2. Iron Fertilization
By proactively seeding the ocean with iron, scientists hope to create a way to absorb excess carbon dioxide, so the ocean’s systems don’t have to attempt to process it. While this has a good chance of slowing or controlling ocean acidification, the long term effects on the ecosystem are still not known.
3. Policy Options to take action
The conventions such as UN Framework Convention on Climate Change, Conference of the Parties, IPCC, Conference on Sustainable Development (Rio+20), and Convention on Biological Diversity scheduled to address the issue. Regional and local acts, laws and policies need to be formulated to reduce other stresses. Geoengineering can also help in this regard.

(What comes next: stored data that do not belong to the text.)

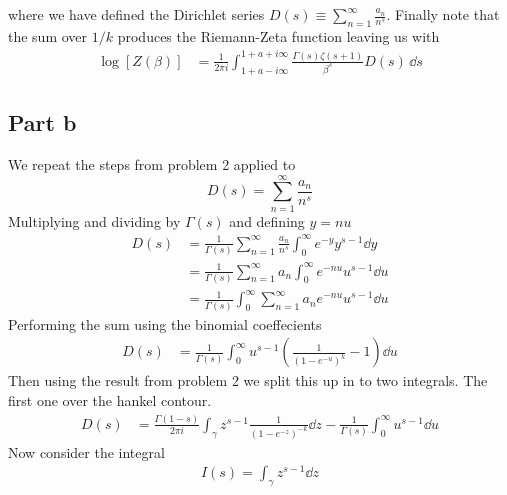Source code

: \documentclass[a4paper,12pt]{article}
\begin{document}
where we have defined the Dirichlet series $D(s)\equiv\sum_{n=1}^{\infty}\frac{a_n}{n^s}$. Finally note that the sum over $1/k$ produces the Riemann-Zeta function leaving us with
\begin{equation}
	\begin{aligned}
		\log [Z(\beta)]
		&=\frac{1}{2\pi i}\int_{1+a-i\infty}^{1+a+i\infty}\frac{\Gamma(s)\zeta(s+1)}{\beta^s}D(s)\,\dd s 
	\end{aligned}
\end{equation}
\subsection*{Part b}
We repeat the steps from problem 2 applied to
\begin{equation}
D(s)=\sum_{n=1}^{\infty} \frac{a_n}{n^s}
\end{equation}
Multiplying and dividing by $\Gamma(s)$ and defining $y=nu$
\begin{equation}
	\begin{aligned}
		D(s)&=\frac{1}{\Gamma(s)}\sum_{n=1}^{\infty}\frac{a_n}{n^s}\int_{0}^{\infty}e^{-y}y^{s-1}\dd y\\
		&=\frac{1}{\Gamma(s)}\sum_{n=1}^{\infty}a_n\int_{0}^{\infty}e^{-nu}u^{s-1}\dd u\\
		&=\frac{1}{\Gamma(s)}\int_{0}^{\infty}\sum_{n=1}^{\infty}a_ne^{-nu}u^{s-1}\dd u
	\end{aligned}
\end{equation}
Performing the sum using the binomial coeffecients
\begin{equation}
	\begin{aligned}
		D(s)
		&=\frac{1}{\Gamma(s)}\int_{0}^{\infty}u^{s-1}\left(\frac{1}{\left(1-e^{-u}\right)^k}-1\right)
		\dd u
	\end{aligned}
\end{equation}
Then using the result from problem 2 we split this up in to two integrals. The first one over the hankel contour.
\begin{equation}
	\begin{aligned}
		D(s)
				&=
		\frac{\Gamma(1-s)}{2\pi i}\int_\gamma
		z^{s-1}\frac{1}{(1-e^{-z})^{-k}} \dd z-\frac{1}{\Gamma(s)}\int_{0}^{\infty}u^{s-1}
		\dd u
	\end{aligned}
\end{equation}
Now consider the integral
\begin{equation}
	\begin{aligned}
I(s)=\int_\gamma z^{s-1}
		\dd z
	\end{aligned}
\end{equation}
\end{document}
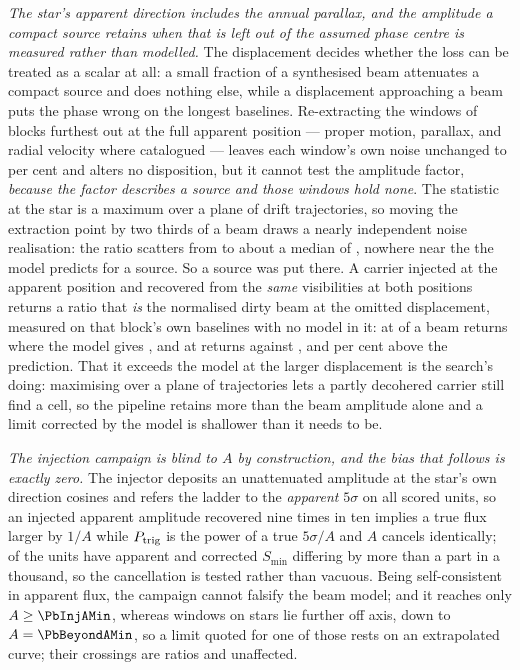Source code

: \emph{The star's apparent direction includes the annual parallax, and the
amplitude a compact source retains when that is left out of the assumed phase
centre is measured rather than modelled.} The displacement decides whether the
loss can be treated as a scalar at all: a small fraction of a synthesised beam
attenuates a compact source and does nothing else, while a displacement
approaching a beam puts the phase wrong on the longest baselines. Re-extracting
the \SensNReextWin{} windows of \SensNReextBlock{} blocks furthest out at the
full apparent position --- proper motion, parallax, and radial velocity where
catalogued --- leaves each window's own noise unchanged to
\SensReextNoiseMaxPct{} per cent and alters no disposition, but it cannot test
the amplitude factor, \emph{because the factor describes a source and those
windows hold none}. The statistic at the star is a maximum over a plane of
drift trajectories, so moving the extraction point by two thirds of a beam
draws a nearly independent noise realisation: the ratio scatters from
\SensReTstarLo{} to \SensReTstarHi{} about a median of \SensReTstarMed,
nowhere near the \SensPxLargePred{} the model predicts for a source. So a
source was put there. A carrier injected at the apparent position and
recovered from the \emph{same} visibilities at both positions returns a ratio
that \emph{is} the normalised dirty beam at the omitted displacement,
measured on that block's own baselines with no model in it: at
\SensPxSmallBeams{} of a beam \SensPxSmallStar{} returns
\SensPxSmallMeas{} where the model gives \SensPxSmallPred, and at
\SensPxLargeBeams{} \SensPxLargeStar{} returns \SensPxLargeMeas{} against
\SensPxLargePred, \SensPxSmallRatioPct{} and \SensPxLargeRatioPct{} per cent
above the prediction. That it exceeds the model at the larger displacement is
the search's doing: maximising over a plane of trajectories lets a partly
decohered carrier still find a cell, so the pipeline retains more than the
beam amplitude alone and a limit corrected by the model is shallower than it
needs to be.

\emph{The injection campaign is blind to $A$ by construction, and the bias
that follows is exactly zero.} The injector deposits an unattenuated amplitude
at the star's own direction cosines and refers the ladder to the
\emph{apparent} $5\sigma$ on all \PbInjNUnit{} scored units, so an injected
apparent amplitude recovered nine times in ten implies a true flux larger by
$1/A$ while $P_{\rm trig}$ is the power of a true $5\sigma/A$ and $A$ cancels
identically; \PbInjNDistinct{} of the units have apparent and corrected
$S_{\min}$ differing by more than a part in a thousand, so the cancellation
is tested rather than vacuous. Being self-consistent in apparent flux, the
campaign cannot falsify the beam model; and it reaches only
$A\ge\PbInjAMin$, whereas \PbNBeyond{} windows on \PbNBeyondStar{} stars lie
further off axis, down to $A=\PbBeyondAMin$, so a limit quoted for one of
those rests on an extrapolated curve; their \PbNBeyondCross{} crossings are
ratios and unaffected.


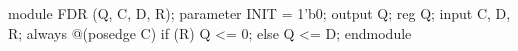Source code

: \begin{vcode}
module FDR (Q, C, D, R);
    parameter INIT = 1'b0;
    output Q;
    reg    Q;
    input  C, D, R;
    always @(posedge C)
        if (R)
        Q <= 0;
        else
        Q <= D;
endmodule
\end{vcode}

Ocean Acidification: A Global Problem
In the end, the real result of the scientific analysis of the trend of ocean acidification is to underscore the need for climate engineering to become a priority. It may not be feasible to limit carbon emissions, given the fast growth rate of manufacturing and human population.
The more people live on earth, the more carbon emissions rise – not just from consumption, but the very act of living too. It may be more realistic to invest in climate engineering proposals, such as iron fertilization, as solutions.
Over the last decade, there has been much interest shown by scientists in studying the impact of ocean acidification. Since the study started a little late, it is impossible to predict how ocean acidification will impact marine life and what will be its consequences on the Earth’s ecosystem.
Scientists and environmental advocates are using education as a way to engage public interest in solving the problem of ocean acidification. Just telling them that fish they like to eat may become more expensive, or extinct, is too far away from the day to make an impact.
Instead, scientists are recasting the information into how it is beginning to change our daily experience of the ocean and marine life. From there, they are promoting support for climate engineering efforts. With the world’s population increasing, making sure the ocean is everyone’s priority is the best way to prevent the potentially disastrous effects of ocean acidification.